Em 1938 integrará a direção da União Antifascista dos Portugueses Residentes em Espanha e o Comité da Frente Popular em Barcelona. Ficou em Espanha até terminar a Guerra Civil. Com a queda dos republicanos, será presa, pelos franquistas, na sede do Partido Comunista de Espanha em Valência. Identificar-se-á como jornalista belga. Não revelou a sua identidade nem sob tortura. Será “devolvida”, pela polícia espanhola, a Portugal, em outubro de 1939. Foi libertada na fronteira portuguesa sem que a Policia do Estado fosse avisada. Não sendo presa neste seu regresso ao país, voltou à luta politica. Viveu de um modo clandestino, desta feita atendendo pelo nome de Maria Luísa. Mantinha uma estreita relação com Álvaro Cunhal, no Secretariado, e contribuiu para a redação de documentos sobre a política internacional do movimento comunista, intervindo, simultaneamente, na sua distribuição.
Toda esta atividade levará a que volte a ser presa em maio de 1940, juntamente com Álvaro Cunhal.
Aqui chegados presumo que já se terão questionado sobre o porquê do nome de Carolina Loff, o nome de uma mulher com uma historia de vida tão interventiva na vida política, nos parecer tão pouco ouvido e conhecido. A razão, aparentemente, prende-se com o sucedido após esse segundo encarceramento. Na prisão, aconteceu algo totalmente inesperado. Carolina Loff, a destemida militante comunista, apaixonou-se por um agente da PIDE, de seu nome, Júlio Almeida, com quem, depois de sair da prisão, foi viver. O seu comportamento na prisão, as suspeitas de espionagem que pairavam sobre ela e o seu relacionamento com um PIDE levaram a que Carolina Loff fosse expulsa do Partido Comunista e o seu nome praticamente apagado da memória coletiva.

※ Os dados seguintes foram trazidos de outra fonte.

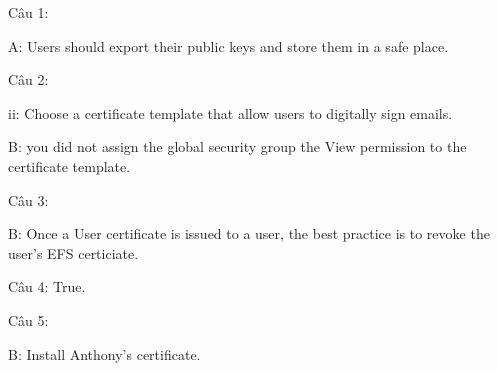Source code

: \noindent Câu 1: 

A: Users should export their public keys and store them in a safe place.

\noindent Câu 2: 

ii: Choose a certificate template that allow users to digitally sign emails.

B: you did not assign the global security group the View permission to the certificate template.

\noindent Câu 3: 

B: Once a User certificate is issued to a user, the best practice is to revoke the user's EFS certiciate.

\noindent Câu 4: True.

\noindent Câu 5:

B: Install Anthony's certificate.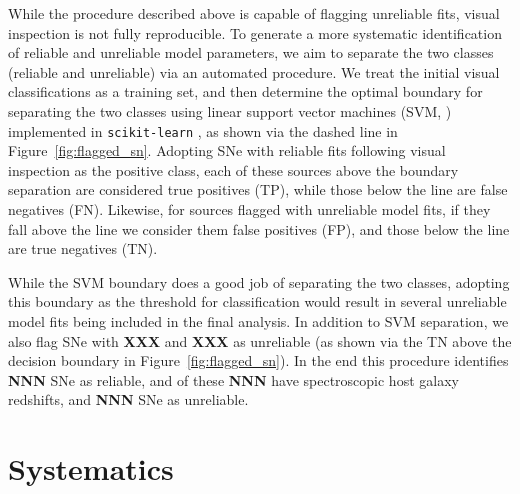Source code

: \documentclass[twocolumn]{aastex63}
\begin{document}
While the procedure described above is capable of flagging unreliable fits,
visual inspection is not fully reproducible. To generate a more systematic
identification of reliable and unreliable model parameters, we aim to
separate the two classes (reliable and unreliable) via an automated
procedure. We treat the initial visual classifications as a training set, and
then determine the optimal boundary for separating the two classes using
linear support vector machines (SVM, \citealt{Cortes95}) implemented in
\texttt{scikit-learn} \citep{Pedregosa11}, as shown via the dashed line in
Figure~\ref{fig:flagged_sn}. Adopting SNe with reliable fits following visual
inspection as the positive class, each of these sources above the boundary
separation are considered true positives (TP), while those below the line are
false negatives (FN). Likewise, for sources flagged with unreliable model
fits, if they fall above the line we consider them false positives (FP), and
those below the line are true negatives (TN).

While the SVM boundary does a good job of separating the two classes,
adopting this boundary as the threshold for classification would result in
several unreliable model fits being included in the final analysis. In
addition to SVM separation, we also flag SNe with \textbf{XXX} and
\textbf{XXX} as unreliable (as shown via the TN above the decision boundary
in Figure~\ref{fig:flagged_sn}). In the end this procedure identifies
\textbf{NNN} SNe as reliable, and of these \textbf{NNN} have spectroscopic
host galaxy redshifts, and \textbf{NNN} SNe as unreliable.

\section{Systematics\label{sec:systematics}}






\end{document}
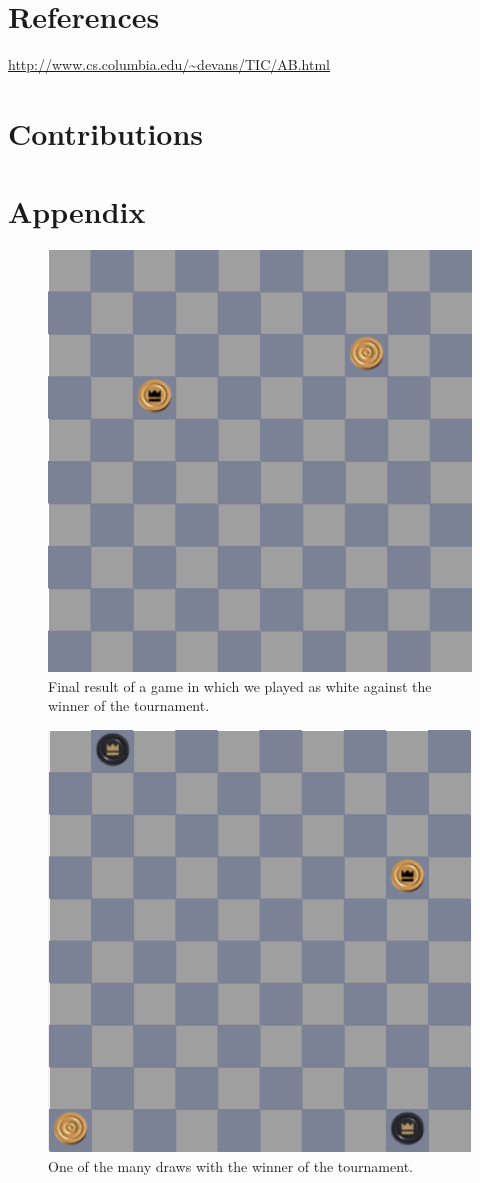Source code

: \documentclass[11pt,a4paper]{article}
\begin{document}
\section{References}
\url{http://www.cs.columbia.edu/~devans/TIC/AB.html}

\section{Contributions}

\section{Appendix}
\begin{figure}[h!]
\centering
\includegraphics{win_with_42.png}
\caption{Final result of a game in which we played as white against the winner of the tournament.}
\label{fig:win42}
\end{figure}
\begin{figure}[h!]
\centering
\includegraphics{draw_with_42.png}
\caption{One of the many draws with the winner of the tournament.}
\label{fig:draw42}
\end{figure}
\end{document}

E foi assim que aquela que chegou a ser apelidada de “a noiva de Cunhal” caiu no esquecimento de grande parte do povo português.
Não podemos negar que Carolina Loff foi uma mulher diferente e que merece ser relembrada. Era dona de uma energia inesgotável e de uma vontade férrea. A Polícia do Estado considerava-a perigosíssima. Apresenta um percurso de vida como poucas na história poderão apresentar. Para além da sua faceta indómita e corajosa para defender aquilo em que acreditava, teve, ainda, a capacidade de se apaixonar pelo homem menos recomendável para ela e para a sua vida (um PIDE) e assumir esse amor e essa relação. A juntar a estas facetas acrescenta-se a sua recusa em esclarecer episódios da sua vida em que todos procuravam entender, não se mostrando incomodada com a expulsão do partido para o qual tanto trabalhou.
Viveu uma vida longa, depois de todos estes acontecimentos. Faleceu em 1999, com 87 anos. Diz-se que se afastou da política ativa mas que nunca deixou de contribuir para as causas antifascistas, inclusive para o Partido Comunista. Hoje, dia 25 de abril, pareceu-me ser um excelente dia para relembrar esta “ela” que teve a coragem de ser e de fazer diferente.